Wilfrid Noyce - Early Climbing

Early Climbing

By the age of eighteen, Noyce was already a fine climber, from 1935 regularly climbing with John Menlove Edwards of Liverpool. Before the Second World War, he helped Edwards to produce rock climbing guides to the crags of Tryfan and Lliwedd in Snowdonia. Like other leading British climbers of the prewar period, such as Mallory, Jack Longland, Ivan Waller and A. B. Hargreaves, Noyce became a protégé of Geoffrey Winthrop Young, attending his parties at Pen-y-Pass.

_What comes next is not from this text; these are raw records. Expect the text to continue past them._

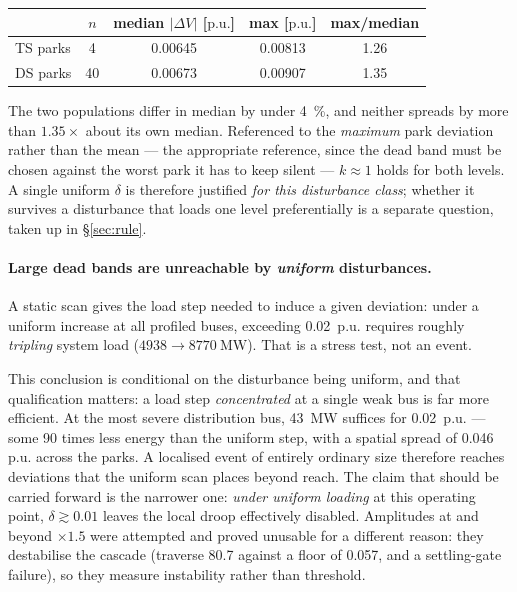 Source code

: \documentclass[11pt,a4paper]{article}
\newcommand{\pu}{\ensuremath{\mathrm{p.u.}}}
\newcommand{\dz}{\ensuremath{\delta}}
\begin{document}
\begin{center}
\begin{tabular}{lcccc}
\toprule
 & $n$ & median $|\Delta V|$ [\pu] & max [\pu] & max/median \\
\midrule
TS parks & 4  & 0.00645 & 0.00813 & 1.26 \\
DS parks & 40 & 0.00673 & 0.00907 & 1.35 \\
\bottomrule
\end{tabular}
\end{center}

\noindent The two populations differ in median by under \SI{4}{\percent}, and
neither spreads by more than $1.35\times$ about its own median. Referenced to
the \emph{maximum} park deviation rather than the mean --- the appropriate
reference, since the dead band must be chosen against the worst park it has to
keep silent --- $k \approx 1$ holds for both levels. A single uniform $\dz$ is
therefore justified \emph{for this disturbance class}; whether it survives a
disturbance that loads one level preferentially is a separate question, taken up
in \S\ref{sec:rule}.

\paragraph{Large dead bands are unreachable by \emph{uniform} disturbances.} A
static scan gives the load step needed to induce a given deviation: under a
uniform increase at all profiled buses, exceeding \SI{0.02}{\pu} requires roughly
\emph{tripling} system load ($4938 \rightarrow \SI{8770}{\mega\watt}$). That is a
stress test, not an event.

This conclusion is conditional on the disturbance being uniform, and that
qualification matters: a load step \emph{concentrated} at a single weak bus is
far more efficient. At the most severe distribution bus, \SI{43}{\mega\watt}
suffices for \SI{0.02}{\pu} --- some \num{90} times less energy than the uniform
step, with a spatial spread of \SI{0.046}{\pu} across the parks. A localised
event of entirely ordinary size therefore reaches deviations that the uniform
scan places beyond reach. The claim that should be carried forward is the
narrower one: \emph{under uniform loading} at this operating point,
$\dz \gtrsim 0.01$ leaves the local droop effectively disabled. Amplitudes at and beyond $\times1.5$ were attempted and
proved unusable for a different reason: they destabilise the cascade
(traverse \num{80.7} against a floor of \num{0.057}, and a settling-gate
failure), so they measure instability rather than threshold.
\end{document}
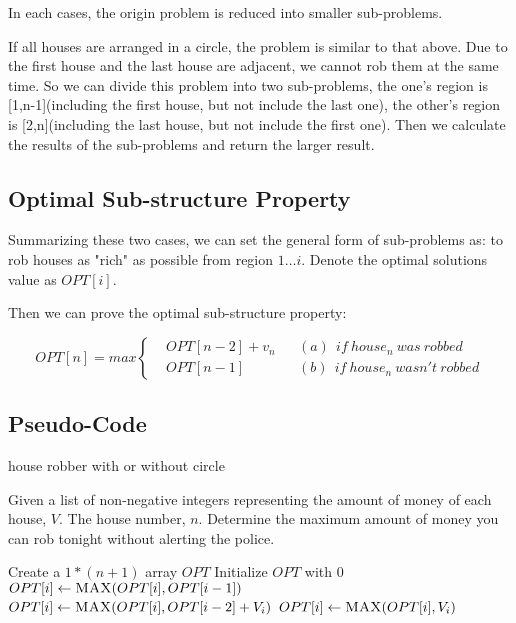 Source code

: \documentclass[UTF8,a4paper,12pt]{article}
\begin{document}
\begin{CJK}{UTF8}{gkai}
		In each cases, the origin problem is reduced into smaller sub-problems.
	
		If all houses are arranged in a circle, the problem is similar to that above. Due to the first house and the last house are adjacent, we cannot rob them at the same time. So we can divide this problem into two sub-problems, the one's region is [1,n-1](including the first house, but not include the last one), the other's region is [2,n](including the last house, but not include the first one). Then we calculate the results of the sub-problems and return the larger result.

	\subsection{Optimal Sub-structure Property}
	
		Summarizing these two cases, we can set the general form of sub-problems as: to rob houses as "rich" as possible from region $ 1 \dots i $. Denote the optimal solutions value as $ OPT[i] $. 

		Then we can prove the optimal sub-structure property:
	
		$$ OPT[n] = max \left\{
		\begin{aligned}
			& OPT[n-2] + v_{n} &&(a)\ \ if\  house_{n}\ was\ robbed\\
			& OPT[n-1]	&&(b)\ \ if\ house_{n}\ wasn't\ robbed
		\end{aligned}
		\right.
		$$


	\subsection{Pseudo-Code}
	
	\begin{algorithm}[htb]
		\caption{house robber with or without circle}
		\begin{algorithmic}[1]
			\Require
			Given a list of non-negative integers representing the amount of money of each house, $ V $.
			The house number, $ n $.
			\Ensure
			Determine the maximum amount of money you can rob tonight without alerting the police.
			
				\State Create a $ 1*(n+1) $ array $ OPT $
				\State Initialize $ OPT $ with 0
					\State $ OPT[i] \gets \Call{MAX}{OPT[i],OPT[i-1]} $
						\State $ OPT[i] \gets \Call{MAX}{OPT[i],OPT[i-2]+V_{i}} $
					\Else
						\State $ OPT[i] \gets \Call{MAX}{OPT[i],V_{i}} $
					\EndIf
				\EndFor
				\State {}
			\EndFunction
			\State
			

\end{algorithmic}
\end{algorithm}
\end{CJK}
\end{document}
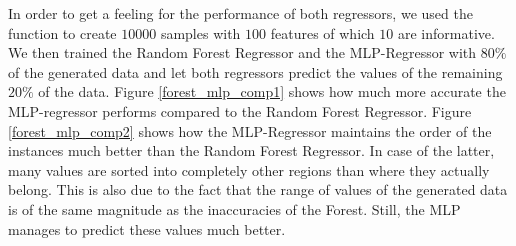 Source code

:	In order to get a feeling for the performance of both regressors, we used the function  to create $10000$ samples with $100$ features of which $10$ are informative. We then trained the Random Forest Regressor and the MLP-Regressor with $80\%$ of the generated data and let both regressors predict the values of the remaining $20\%$ of the data. Figure \ref{forest_mlp_comp1} shows how much more accurate the MLP-regressor performs compared to the Random Forest Regressor. Figure \ref{forest_mlp_comp2} shows how the MLP-Regressor maintains the order of the instances much better than the Random Forest Regressor. In case of the latter, many values are sorted into completely other regions than where they actually belong. This is also due to the fact that the range of values of the generated data is of the same magnitude as the inaccuracies of the Forest. Still, the MLP manages to predict these values much better.

	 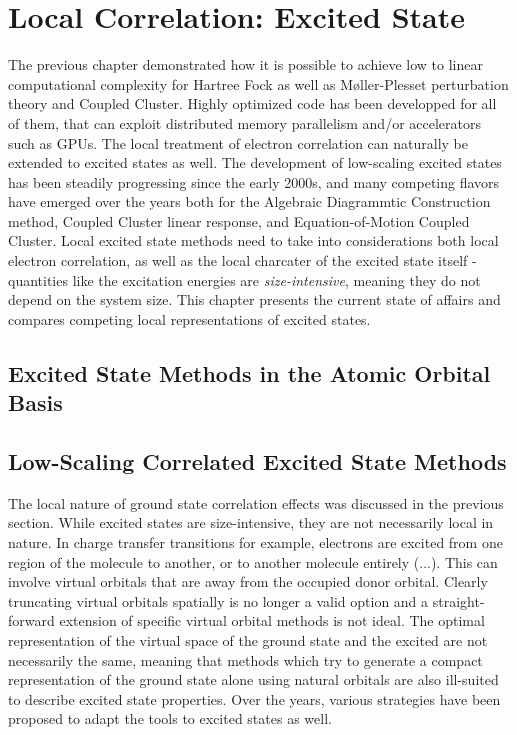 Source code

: \chapter{Local Correlation: Excited State}

The previous chapter demonstrated how it is possible to achieve low to linear computational complexity for Hartree Fock as well as M{\o}ller-Plesset perturbation theory and Coupled Cluster. Highly optimized code has been developped for all of them, that can exploit distributed memory parallelism and/or accelerators such as GPUs. The local treatment of electron correlation can naturally be extended to excited states as well. The development of low-scaling excited states has been steadily progressing since the early 2000s, and many competing flavors have emerged over the years both for the Algebraic Diagrammtic Construction method, Coupled Cluster linear response, and Equation-of-Motion Coupled Cluster. Local excited state methods need to take into considerations both local electron correlation, as well as the local charcater of the excited state itself - quantities like the excitation energies are \emph{size-intensive}, meaning they do not depend on the system size. This chapter presents the current state of affairs and compares competing local representations of excited states. 


\section{Excited State Methods in the Atomic Orbital Basis}



\section{Low-Scaling Correlated Excited State Methods}

The local nature of ground state correlation effects was discussed in the previous section. While excited states are size-intensive, they are not necessarily local in nature. In charge transfer transitions for example, electrons are excited from one region of the molecule to another, or to another molecule entirely (...). This can involve virtual orbitals that are away from the occupied donor orbital. Clearly truncating virtual orbitals spatially is no longer a valid option and a straight-forward extension of specific virtual orbital methods is not ideal. The optimal representation of the virtual space of the ground state and the excited are not necessarily the same, meaning that methods which try to generate a compact representation of the ground state alone using natural orbitals are also ill-suited to describe excited state properties. Over the years, various strategies have been proposed to adapt the tools to excited states as well.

In the late 1930s, Noyce was one of a small band of Britons climbing at high standards in the Alps. He was well known for his speed and stamina, and in two early alpine seasons, 1937 and 1938, climbing with Armand Charlet or Hans Brantschen as his guide, he made major climbs in very fast times. In 1942, in North Wales, he achieved a non-stop solo climb of 1,370 metres. During this period Noyce wrote that he suffered three serious accidents:

The first was a fall of 200 feet with a damp ledge that came away on the Mickledoor Grooves of Scafell in 1937, when I was nineteen years old. The last, in 1946, found me blown bodily by a gust off an easy rib of Great Gable, onto my leg, which crumpled and broke under me When I returned to the Alps and fells, it was often to introduce boys or to explore new corners. Though I still climbed rock, I preferred to be led at 'Very Severe' standard.

The first fall refers to an incident when he was held on the rope by Edwards after falling, despite damage to the rope.